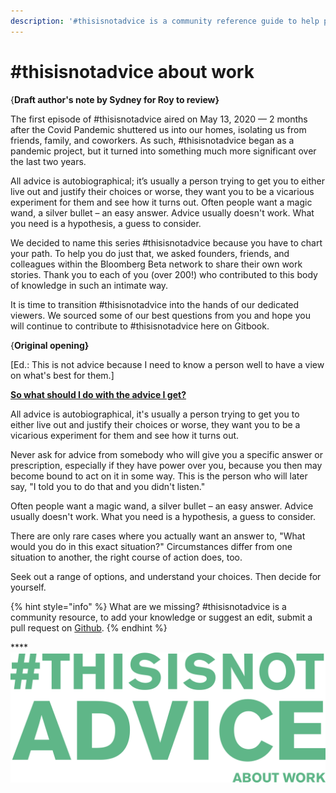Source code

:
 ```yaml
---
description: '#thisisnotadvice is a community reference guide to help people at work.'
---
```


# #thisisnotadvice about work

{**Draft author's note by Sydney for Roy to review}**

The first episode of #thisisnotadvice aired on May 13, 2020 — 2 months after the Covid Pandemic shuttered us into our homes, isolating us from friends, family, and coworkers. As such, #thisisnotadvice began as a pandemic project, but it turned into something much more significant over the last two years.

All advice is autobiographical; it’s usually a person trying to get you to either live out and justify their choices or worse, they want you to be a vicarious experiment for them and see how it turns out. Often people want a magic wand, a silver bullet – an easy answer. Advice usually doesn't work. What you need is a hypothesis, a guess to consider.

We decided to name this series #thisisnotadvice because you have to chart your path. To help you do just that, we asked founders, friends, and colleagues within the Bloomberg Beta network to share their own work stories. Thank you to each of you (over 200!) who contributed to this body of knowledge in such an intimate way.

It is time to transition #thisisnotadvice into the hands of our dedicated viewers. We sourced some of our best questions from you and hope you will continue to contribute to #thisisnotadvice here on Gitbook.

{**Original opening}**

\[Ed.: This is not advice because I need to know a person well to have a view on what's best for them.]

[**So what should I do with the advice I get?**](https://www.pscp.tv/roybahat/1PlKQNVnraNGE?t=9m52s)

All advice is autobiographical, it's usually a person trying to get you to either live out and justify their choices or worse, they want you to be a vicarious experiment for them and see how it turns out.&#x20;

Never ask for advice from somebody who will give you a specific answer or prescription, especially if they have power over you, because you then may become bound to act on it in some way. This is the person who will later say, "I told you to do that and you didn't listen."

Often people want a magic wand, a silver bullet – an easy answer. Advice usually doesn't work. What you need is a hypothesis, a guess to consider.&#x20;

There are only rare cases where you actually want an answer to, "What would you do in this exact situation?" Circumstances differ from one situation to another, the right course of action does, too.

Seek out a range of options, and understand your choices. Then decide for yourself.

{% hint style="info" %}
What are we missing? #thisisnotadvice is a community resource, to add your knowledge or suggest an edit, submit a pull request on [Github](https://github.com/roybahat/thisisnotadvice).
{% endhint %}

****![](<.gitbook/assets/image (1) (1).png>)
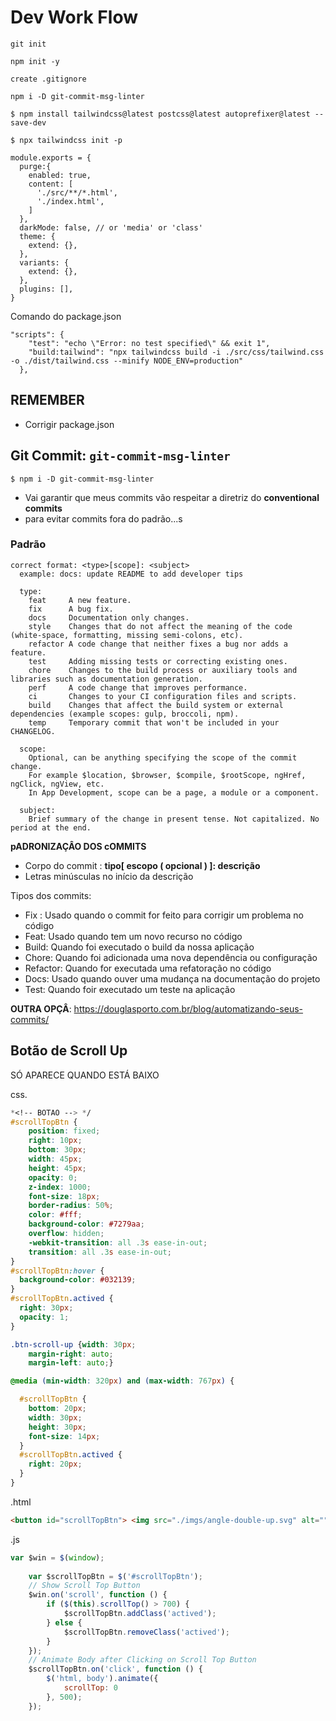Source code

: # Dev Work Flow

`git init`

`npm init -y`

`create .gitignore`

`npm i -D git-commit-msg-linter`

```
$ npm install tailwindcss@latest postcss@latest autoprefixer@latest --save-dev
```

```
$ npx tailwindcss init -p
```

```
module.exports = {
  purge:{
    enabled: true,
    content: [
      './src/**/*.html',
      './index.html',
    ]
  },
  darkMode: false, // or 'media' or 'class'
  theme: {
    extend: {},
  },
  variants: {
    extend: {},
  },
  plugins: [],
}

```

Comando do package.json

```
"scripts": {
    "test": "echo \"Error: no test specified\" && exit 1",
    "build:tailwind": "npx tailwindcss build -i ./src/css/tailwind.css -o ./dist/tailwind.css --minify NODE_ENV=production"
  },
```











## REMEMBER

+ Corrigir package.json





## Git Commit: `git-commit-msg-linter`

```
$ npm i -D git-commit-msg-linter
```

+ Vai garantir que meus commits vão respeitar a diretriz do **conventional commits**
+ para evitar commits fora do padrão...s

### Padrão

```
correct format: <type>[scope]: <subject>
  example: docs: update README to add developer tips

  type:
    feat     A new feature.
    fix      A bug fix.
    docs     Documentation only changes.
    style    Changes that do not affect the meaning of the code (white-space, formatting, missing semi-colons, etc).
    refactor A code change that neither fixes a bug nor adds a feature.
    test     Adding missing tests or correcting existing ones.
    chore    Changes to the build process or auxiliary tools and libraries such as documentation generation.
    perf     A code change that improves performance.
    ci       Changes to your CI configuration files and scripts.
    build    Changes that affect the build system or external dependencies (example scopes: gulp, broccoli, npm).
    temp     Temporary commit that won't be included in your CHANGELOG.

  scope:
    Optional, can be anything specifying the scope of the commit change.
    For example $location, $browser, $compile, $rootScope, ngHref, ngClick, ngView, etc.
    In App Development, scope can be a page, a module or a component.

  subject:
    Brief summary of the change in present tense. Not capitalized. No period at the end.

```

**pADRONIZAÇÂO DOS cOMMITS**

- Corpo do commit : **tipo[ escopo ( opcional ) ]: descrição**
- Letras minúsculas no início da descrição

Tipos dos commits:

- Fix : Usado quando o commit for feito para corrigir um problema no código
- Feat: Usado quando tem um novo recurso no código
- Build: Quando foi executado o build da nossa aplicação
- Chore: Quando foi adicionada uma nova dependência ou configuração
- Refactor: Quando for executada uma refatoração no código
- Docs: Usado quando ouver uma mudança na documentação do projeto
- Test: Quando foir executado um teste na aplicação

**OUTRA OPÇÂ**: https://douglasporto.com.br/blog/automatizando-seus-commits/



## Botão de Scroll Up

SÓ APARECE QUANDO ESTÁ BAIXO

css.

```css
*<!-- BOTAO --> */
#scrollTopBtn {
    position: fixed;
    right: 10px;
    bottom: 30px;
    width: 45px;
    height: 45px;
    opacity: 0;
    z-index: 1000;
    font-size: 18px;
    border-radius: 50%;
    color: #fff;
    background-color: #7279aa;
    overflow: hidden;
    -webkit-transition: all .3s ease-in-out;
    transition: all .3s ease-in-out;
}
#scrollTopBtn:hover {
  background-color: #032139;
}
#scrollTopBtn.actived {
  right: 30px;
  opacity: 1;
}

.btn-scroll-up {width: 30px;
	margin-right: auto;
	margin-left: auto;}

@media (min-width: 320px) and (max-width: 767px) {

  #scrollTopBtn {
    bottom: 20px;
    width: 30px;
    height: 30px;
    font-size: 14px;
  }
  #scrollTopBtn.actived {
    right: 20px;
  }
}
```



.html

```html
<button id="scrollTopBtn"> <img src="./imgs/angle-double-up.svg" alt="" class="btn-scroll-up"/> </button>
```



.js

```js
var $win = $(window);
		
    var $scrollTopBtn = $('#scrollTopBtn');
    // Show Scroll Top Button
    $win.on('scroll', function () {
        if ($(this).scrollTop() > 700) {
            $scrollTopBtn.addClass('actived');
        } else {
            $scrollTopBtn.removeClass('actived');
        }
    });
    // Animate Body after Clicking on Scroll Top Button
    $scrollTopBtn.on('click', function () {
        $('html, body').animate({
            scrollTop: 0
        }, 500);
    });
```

-- DIRECTIONS --
Apart from the pictures, repeat every entry exactly.

-- RESPONSE --
Source code

:
 ```yaml
---
description: '#thisisnotadvice is a community reference guide to help people at work.'
---
```


# #thisisnotadvice about work

{**Draft author's note by Sydney for Roy to review}**

The first episode of #thisisnotadvice aired on May 13, 2020 — 2 months after the Covid Pandemic shuttered us into our homes, isolating us from friends, family, and coworkers. As such, #thisisnotadvice began as a pandemic project, but it turned into something much more significant over the last two years.

All advice is autobiographical; it’s usually a person trying to get you to either live out and justify their choices or worse, they want you to be a vicarious experiment for them and see how it turns out. Often people want a magic wand, a silver bullet – an easy answer. Advice usually doesn't work. What you need is a hypothesis, a guess to consider.

We decided to name this series #thisisnotadvice because you have to chart your path. To help you do just that, we asked founders, friends, and colleagues within the Bloomberg Beta network to share their own work stories. Thank you to each of you (over 200!) who contributed to this body of knowledge in such an intimate way.

It is time to transition #thisisnotadvice into the hands of our dedicated viewers. We sourced some of our best questions from you and hope you will continue to contribute to #thisisnotadvice here on Gitbook.

{**Original opening}**

\[Ed.: This is not advice because I need to know a person well to have a view on what's best for them.]

[**So what should I do with the advice I get?**](https://www.pscp.tv/roybahat/1PlKQNVnraNGE?t=9m52s)

All advice is autobiographical, it's usually a person trying to get you to either live out and justify their choices or worse, they want you to be a vicarious experiment for them and see how it turns out.&#x20;

Never ask for advice from somebody who will give you a specific answer or prescription, especially if they have power over you, because you then may become bound to act on it in some way. This is the person who will later say, "I told you to do that and you didn't listen."

Often people want a magic wand, a silver bullet – an easy answer. Advice usually doesn't work. What you need is a hypothesis, a guess to consider.&#x20;

There are only rare cases where you actually want an answer to, "What would you do in this exact situation?" Circumstances differ from one situation to another, the right course of action does, too.

Seek out a range of options, and understand your choices. Then decide for yourself.

{% hint style="info" %}
What are we missing? #thisisnotadvice is a community resource, to add your knowledge or suggest an edit, submit a pull request on [Github](https://github.com/roybahat/thisisnotadvice).
{% endhint %}

****![](<.gitbook/assets/image (1) (1).png>)
Source code

: # Dev Work Flow

`git init`

`npm init -y`

`create .gitignore`

`npm i -D git-commit-msg-linter`

```
$ npm install tailwindcss@latest postcss@latest autoprefixer@latest --save-dev
```

```
$ npx tailwindcss init -p
```

```
module.exports = {
  purge:{
    enabled: true,
    content: [
      './src/**/*.html',
      './index.html',
    ]
  },
  darkMode: false, // or 'media' or 'class'
  theme: {
    extend: {},
  },
  variants: {
    extend: {},
  },
  plugins: [],
}

```

Comando do package.json

```
"scripts": {
    "test": "echo \"Error: no test specified\" && exit 1",
    "build:tailwind": "npx tailwindcss build -i ./src/css/tailwind.css -o ./dist/tailwind.css --minify NODE_ENV=production"
  },
```











## REMEMBER

+ Corrigir package.json





## Git Commit: `git-commit-msg-linter`

```
$ npm i -D git-commit-msg-linter
```

+ Vai garantir que meus commits vão respeitar a diretriz do **conventional commits**
+ para evitar commits fora do padrão...s

### Padrão

```
correct format: <type>[scope]: <subject>
  example: docs: update README to add developer tips

  type:
    feat     A new feature.
    fix      A bug fix.
    docs     Documentation only changes.
    style    Changes that do not affect the meaning of the code (white-space, formatting, missing semi-colons, etc).
    refactor A code change that neither fixes a bug nor adds a feature.
    test     Adding missing tests or correcting existing ones.
    chore    Changes to the build process or auxiliary tools and libraries such as documentation generation.
    perf     A code change that improves performance.
    ci       Changes to your CI configuration files and scripts.
    build    Changes that affect the build system or external dependencies (example scopes: gulp, broccoli, npm).
    temp     Temporary commit that won't be included in your CHANGELOG.

  scope:
    Optional, can be anything specifying the scope of the commit change.
    For example $location, $browser, $compile, $rootScope, ngHref, ngClick, ngView, etc.
    In App Development, scope can be a page, a module or a component.

  subject:
    Brief summary of the change in present tense. Not capitalized. No period at the end.

```

**pADRONIZAÇÂO DOS cOMMITS**

- Corpo do commit : **tipo[ escopo ( opcional ) ]: descrição**
- Letras minúsculas no início da descrição

Tipos dos commits:

- Fix : Usado quando o commit for feito para corrigir um problema no código
- Feat: Usado quando tem um novo recurso no código
- Build: Quando foi executado o build da nossa aplicação
- Chore: Quando foi adicionada uma nova dependência ou configuração
- Refactor: Quando for executada uma refatoração no código
- Docs: Usado quando ouver uma mudança na documentação do projeto
- Test: Quando foir executado um teste na aplicação

**OUTRA OPÇÂ**: https://douglasporto.com.br/blog/automatizando-seus-commits/



## Botão de Scroll Up

SÓ APARECE QUANDO ESTÁ BAIXO

css.

```css
*<!-- BOTAO --> */
#scrollTopBtn {
    position: fixed;
    right: 10px;
    bottom: 30px;
    width: 45px;
    height: 45px;
    opacity: 0;
    z-index: 1000;
    font-size: 18px;
    border-radius: 50%;
    color: #fff;
    background-color: #7279aa;
    overflow: hidden;
    -webkit-transition: all .3s ease-in-out;
    transition: all .3s ease-in-out;
}
#scrollTopBtn:hover {
  background-color: #032139;
}
#scrollTopBtn.actived {
  right: 30px;
  opacity: 1;
}

.btn-scroll-up {width: 30px;
	margin-right: auto;
	margin-left: auto;}

@media (min-width: 320px) and (max-width: 767px) {

  #scrollTopBtn {
    bottom: 20px;
    width: 30px;
    height: 30px;
    font-size: 14px;
  }
  #scrollTopBtn.actived {
    right: 20px;
  }
}
```



.html

```html
<button id="scrollTopBtn"> <img src="./imgs/angle-double-up.svg" alt="" class="btn-scroll-up"/> </button>
```



.js

```js
var $win = $(window);
		
    var $scrollTopBtn = $('#scrollTopBtn');
    // Show Scroll Top Button
    $win.on('scroll', function () {
        if ($(this).scrollTop() > 700) {
            $scrollTopBtn.addClass('actived');
        } else {
            $scrollTopBtn.removeClass('actived');
        }
    });
    // Animate Body after Clicking on Scroll Top Button
    $scrollTopBtn.on('click', function () {
        $('html, body').animate({
            scrollTop: 0
        }, 500);
    });
```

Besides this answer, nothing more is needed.